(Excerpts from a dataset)
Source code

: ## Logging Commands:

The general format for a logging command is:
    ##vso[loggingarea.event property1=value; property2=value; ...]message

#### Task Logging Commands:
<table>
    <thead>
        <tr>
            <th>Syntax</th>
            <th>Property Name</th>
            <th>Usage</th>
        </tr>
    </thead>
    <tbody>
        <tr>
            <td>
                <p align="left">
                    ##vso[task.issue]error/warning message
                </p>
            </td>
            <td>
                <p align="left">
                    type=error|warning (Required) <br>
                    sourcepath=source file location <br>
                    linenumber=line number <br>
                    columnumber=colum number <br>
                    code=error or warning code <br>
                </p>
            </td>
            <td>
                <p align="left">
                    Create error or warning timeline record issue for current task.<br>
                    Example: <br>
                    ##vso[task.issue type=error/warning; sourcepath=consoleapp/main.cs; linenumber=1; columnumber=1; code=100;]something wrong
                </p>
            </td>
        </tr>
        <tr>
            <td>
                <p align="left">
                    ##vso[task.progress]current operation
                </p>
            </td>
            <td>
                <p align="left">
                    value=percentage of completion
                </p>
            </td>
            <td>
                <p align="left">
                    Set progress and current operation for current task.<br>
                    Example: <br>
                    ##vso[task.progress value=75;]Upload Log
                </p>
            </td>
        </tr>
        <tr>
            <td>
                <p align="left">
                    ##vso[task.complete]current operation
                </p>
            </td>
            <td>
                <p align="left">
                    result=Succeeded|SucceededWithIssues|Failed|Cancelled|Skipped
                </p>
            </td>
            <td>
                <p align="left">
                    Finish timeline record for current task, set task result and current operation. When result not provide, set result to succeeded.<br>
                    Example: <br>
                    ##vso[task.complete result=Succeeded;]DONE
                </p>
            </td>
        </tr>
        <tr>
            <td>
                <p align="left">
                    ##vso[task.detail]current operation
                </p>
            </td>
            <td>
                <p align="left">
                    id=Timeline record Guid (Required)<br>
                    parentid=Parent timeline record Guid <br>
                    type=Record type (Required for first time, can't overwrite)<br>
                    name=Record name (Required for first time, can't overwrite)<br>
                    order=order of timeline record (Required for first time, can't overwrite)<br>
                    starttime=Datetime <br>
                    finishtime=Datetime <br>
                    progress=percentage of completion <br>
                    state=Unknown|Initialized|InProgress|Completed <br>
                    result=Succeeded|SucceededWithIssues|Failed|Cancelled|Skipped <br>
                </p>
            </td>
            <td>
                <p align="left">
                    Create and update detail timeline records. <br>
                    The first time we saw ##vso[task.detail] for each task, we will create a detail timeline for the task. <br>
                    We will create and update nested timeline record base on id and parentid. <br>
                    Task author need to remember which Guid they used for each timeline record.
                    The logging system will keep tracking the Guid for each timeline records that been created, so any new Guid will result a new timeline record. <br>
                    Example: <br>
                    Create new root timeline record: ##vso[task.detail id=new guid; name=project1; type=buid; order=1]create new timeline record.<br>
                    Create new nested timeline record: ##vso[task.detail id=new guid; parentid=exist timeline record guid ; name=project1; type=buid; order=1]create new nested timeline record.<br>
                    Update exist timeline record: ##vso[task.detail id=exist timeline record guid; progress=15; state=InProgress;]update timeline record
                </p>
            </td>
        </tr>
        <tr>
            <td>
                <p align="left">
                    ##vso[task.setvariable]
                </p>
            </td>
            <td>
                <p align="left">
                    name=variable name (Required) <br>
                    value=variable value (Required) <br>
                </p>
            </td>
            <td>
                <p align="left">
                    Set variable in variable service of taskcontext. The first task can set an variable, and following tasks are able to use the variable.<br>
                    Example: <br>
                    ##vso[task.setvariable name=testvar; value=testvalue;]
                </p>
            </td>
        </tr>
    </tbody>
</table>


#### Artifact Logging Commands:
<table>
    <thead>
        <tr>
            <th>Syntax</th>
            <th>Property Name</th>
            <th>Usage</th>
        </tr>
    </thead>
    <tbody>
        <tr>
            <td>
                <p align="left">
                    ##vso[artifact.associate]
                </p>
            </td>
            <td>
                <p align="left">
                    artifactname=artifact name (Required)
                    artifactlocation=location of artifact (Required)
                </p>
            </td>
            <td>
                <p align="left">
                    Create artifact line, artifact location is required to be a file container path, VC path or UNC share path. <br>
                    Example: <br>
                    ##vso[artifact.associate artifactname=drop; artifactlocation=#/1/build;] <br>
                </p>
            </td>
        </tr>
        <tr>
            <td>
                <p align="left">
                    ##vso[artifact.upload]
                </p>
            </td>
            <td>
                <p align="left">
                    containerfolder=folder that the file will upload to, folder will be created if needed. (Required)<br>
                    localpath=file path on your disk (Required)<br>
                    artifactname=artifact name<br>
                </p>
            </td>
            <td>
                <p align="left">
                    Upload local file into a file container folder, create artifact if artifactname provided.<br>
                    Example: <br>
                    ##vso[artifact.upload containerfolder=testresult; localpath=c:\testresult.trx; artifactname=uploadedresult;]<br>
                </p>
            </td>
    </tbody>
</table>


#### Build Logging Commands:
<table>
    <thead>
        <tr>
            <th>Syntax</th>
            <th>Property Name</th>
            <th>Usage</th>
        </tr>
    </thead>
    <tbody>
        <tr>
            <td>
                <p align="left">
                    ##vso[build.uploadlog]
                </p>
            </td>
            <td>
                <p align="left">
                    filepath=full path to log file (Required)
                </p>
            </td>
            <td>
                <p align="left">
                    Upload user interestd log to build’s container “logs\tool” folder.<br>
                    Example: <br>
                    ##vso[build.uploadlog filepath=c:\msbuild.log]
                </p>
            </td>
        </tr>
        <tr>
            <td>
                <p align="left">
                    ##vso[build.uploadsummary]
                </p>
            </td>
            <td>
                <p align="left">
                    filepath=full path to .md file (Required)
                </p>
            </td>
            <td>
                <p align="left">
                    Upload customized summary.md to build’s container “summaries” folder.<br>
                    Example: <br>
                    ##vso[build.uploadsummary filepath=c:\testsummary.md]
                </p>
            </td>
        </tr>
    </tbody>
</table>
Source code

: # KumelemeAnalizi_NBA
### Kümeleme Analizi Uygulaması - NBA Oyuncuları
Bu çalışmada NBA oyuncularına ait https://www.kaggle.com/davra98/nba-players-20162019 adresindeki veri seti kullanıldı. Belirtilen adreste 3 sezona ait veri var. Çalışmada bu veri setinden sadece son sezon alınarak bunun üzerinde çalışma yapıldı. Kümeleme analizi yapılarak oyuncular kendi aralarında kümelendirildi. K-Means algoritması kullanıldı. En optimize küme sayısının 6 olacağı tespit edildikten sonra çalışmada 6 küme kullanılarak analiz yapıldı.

* _TASK DETAILS_: Each line of the data must be retyped exactly as written.

* _WRITTEN SOLUTION_:
Source code

: ## Logging Commands:

The general format for a logging command is:
    ##vso[loggingarea.event property1=value; property2=value; ...]message

#### Task Logging Commands:
<table>
    <thead>
        <tr>
            <th>Syntax</th>
            <th>Property Name</th>
            <th>Usage</th>
        </tr>
    </thead>
    <tbody>
        <tr>
            <td>
                <p align="left">
                    ##vso[task.issue]error/warning message
                </p>
            </td>
            <td>
                <p align="left">
                    type=error|warning (Required) <br>
                    sourcepath=source file location <br>
                    linenumber=line number <br>
                    columnumber=colum number <br>
                    code=error or warning code <br>
                </p>
            </td>
            <td>
                <p align="left">
                    Create error or warning timeline record issue for current task.<br>
                    Example: <br>
                    ##vso[task.issue type=error/warning; sourcepath=consoleapp/main.cs; linenumber=1; columnumber=1; code=100;]something wrong
                </p>
            </td>
        </tr>
        <tr>
            <td>
                <p align="left">
                    ##vso[task.progress]current operation
                </p>
            </td>
            <td>
                <p align="left">
                    value=percentage of completion
                </p>
            </td>
            <td>
                <p align="left">
                    Set progress and current operation for current task.<br>
                    Example: <br>
                    ##vso[task.progress value=75;]Upload Log
                </p>
            </td>
        </tr>
        <tr>
            <td>
                <p align="left">
                    ##vso[task.complete]current operation
                </p>
            </td>
            <td>
                <p align="left">
                    result=Succeeded|SucceededWithIssues|Failed|Cancelled|Skipped
                </p>
            </td>
            <td>
                <p align="left">
                    Finish timeline record for current task, set task result and current operation. When result not provide, set result to succeeded.<br>
                    Example: <br>
                    ##vso[task.complete result=Succeeded;]DONE
                </p>
            </td>
        </tr>
        <tr>
            <td>
                <p align="left">
                    ##vso[task.detail]current operation
                </p>
            </td>
            <td>
                <p align="left">
                    id=Timeline record Guid (Required)<br>
                    parentid=Parent timeline record Guid <br>
                    type=Record type (Required for first time, can't overwrite)<br>
                    name=Record name (Required for first time, can't overwrite)<br>
                    order=order of timeline record (Required for first time, can't overwrite)<br>
                    starttime=Datetime <br>
                    finishtime=Datetime <br>
                    progress=percentage of completion <br>
                    state=Unknown|Initialized|InProgress|Completed <br>
                    result=Succeeded|SucceededWithIssues|Failed|Cancelled|Skipped <br>
                </p>
            </td>
            <td>
                <p align="left">
                    Create and update detail timeline records. <br>
                    The first time we saw ##vso[task.detail] for each task, we will create a detail timeline for the task. <br>
                    We will create and update nested timeline record base on id and parentid. <br>
                    Task author need to remember which Guid they used for each timeline record.
                    The logging system will keep tracking the Guid for each timeline records that been created, so any new Guid will result a new timeline record. <br>
                    Example: <br>
                    Create new root timeline record: ##vso[task.detail id=new guid; name=project1; type=buid; order=1]create new timeline record.<br>
                    Create new nested timeline record: ##vso[task.detail id=new guid; parentid=exist timeline record guid ; name=project1; type=buid; order=1]create new nested timeline record.<br>
                    Update exist timeline record: ##vso[task.detail id=exist timeline record guid; progress=15; state=InProgress;]update timeline record
                </p>
            </td>
        </tr>
        <tr>
            <td>
                <p align="left">
                    ##vso[task.setvariable]
                </p>
            </td>
            <td>
                <p align="left">
                    name=variable name (Required) <br>
                    value=variable value (Required) <br>
                </p>
            </td>
            <td>
                <p align="left">
                    Set variable in variable service of taskcontext. The first task can set an variable, and following tasks are able to use the variable.<br>
                    Example: <br>
                    ##vso[task.setvariable name=testvar; value=testvalue;]
                </p>
            </td>
        </tr>
    </tbody>
</table>


#### Artifact Logging Commands:
<table>
    <thead>
        <tr>
            <th>Syntax</th>
            <th>Property Name</th>
            <th>Usage</th>
        </tr>
    </thead>
    <tbody>
        <tr>
            <td>
                <p align="left">
                    ##vso[artifact.associate]
                </p>
            </td>
            <td>
                <p align="left">
                    artifactname=artifact name (Required)
                    artifactlocation=location of artifact (Required)
                </p>
            </td>
            <td>
                <p align="left">
                    Create artifact line, artifact location is required to be a file container path, VC path or UNC share path. <br>
                    Example: <br>
                    ##vso[artifact.associate artifactname=drop; artifactlocation=#/1/build;] <br>
                </p>
            </td>
        </tr>
        <tr>
            <td>
                <p align="left">
                    ##vso[artifact.upload]
                </p>
            </td>
            <td>
                <p align="left">
                    containerfolder=folder that the file will upload to, folder will be created if needed. (Required)<br>
                    localpath=file path on your disk (Required)<br>
                    artifactname=artifact name<br>
                </p>
            </td>
            <td>
                <p align="left">
                    Upload local file into a file container folder, create artifact if artifactname provided.<br>
                    Example: <br>
                    ##vso[artifact.upload containerfolder=testresult; localpath=c:\testresult.trx; artifactname=uploadedresult;]<br>
                </p>
            </td>
    </tbody>
</table>


#### Build Logging Commands:
<table>
    <thead>
        <tr>
            <th>Syntax</th>
            <th>Property Name</th>
            <th>Usage</th>
        </tr>
    </thead>
    <tbody>
        <tr>
            <td>
                <p align="left">
                    ##vso[build.uploadlog]
                </p>
            </td>
            <td>
                <p align="left">
                    filepath=full path to log file (Required)
                </p>
            </td>
            <td>
                <p align="left">
                    Upload user interestd log to build’s container “logs\tool” folder.<br>
                    Example: <br>
                    ##vso[build.uploadlog filepath=c:\msbuild.log]
                </p>
            </td>
        </tr>
        <tr>
            <td>
                <p align="left">
                    ##vso[build.uploadsummary]
                </p>
            </td>
            <td>
                <p align="left">
                    filepath=full path to .md file (Required)
                </p>
            </td>
            <td>
                <p align="left">
                    Upload customized summary.md to build’s container “summaries” folder.<br>
                    Example: <br>
                    ##vso[build.uploadsummary filepath=c:\testsummary.md]
                </p>
            </td>
        </tr>
    </tbody>
</table>
Source code

: # KumelemeAnalizi_NBA
### Kümeleme Analizi Uygulaması - NBA Oyuncuları
Bu çalışmada NBA oyuncularına ait https://www.kaggle.com/davra98/nba-players-20162019 adresindeki veri seti kullanıldı. Belirtilen adreste 3 sezona ait veri var. Çalışmada bu veri setinden sadece son sezon alınarak bunun üzerinde çalışma yapıldı. Kümeleme analizi yapılarak oyuncular kendi aralarında kümelendirildi. K-Means algoritması kullanıldı. En optimize küme sayısının 6 olacağı tespit edildikten sonra çalışmada 6 küme kullanılarak analiz yapıldı.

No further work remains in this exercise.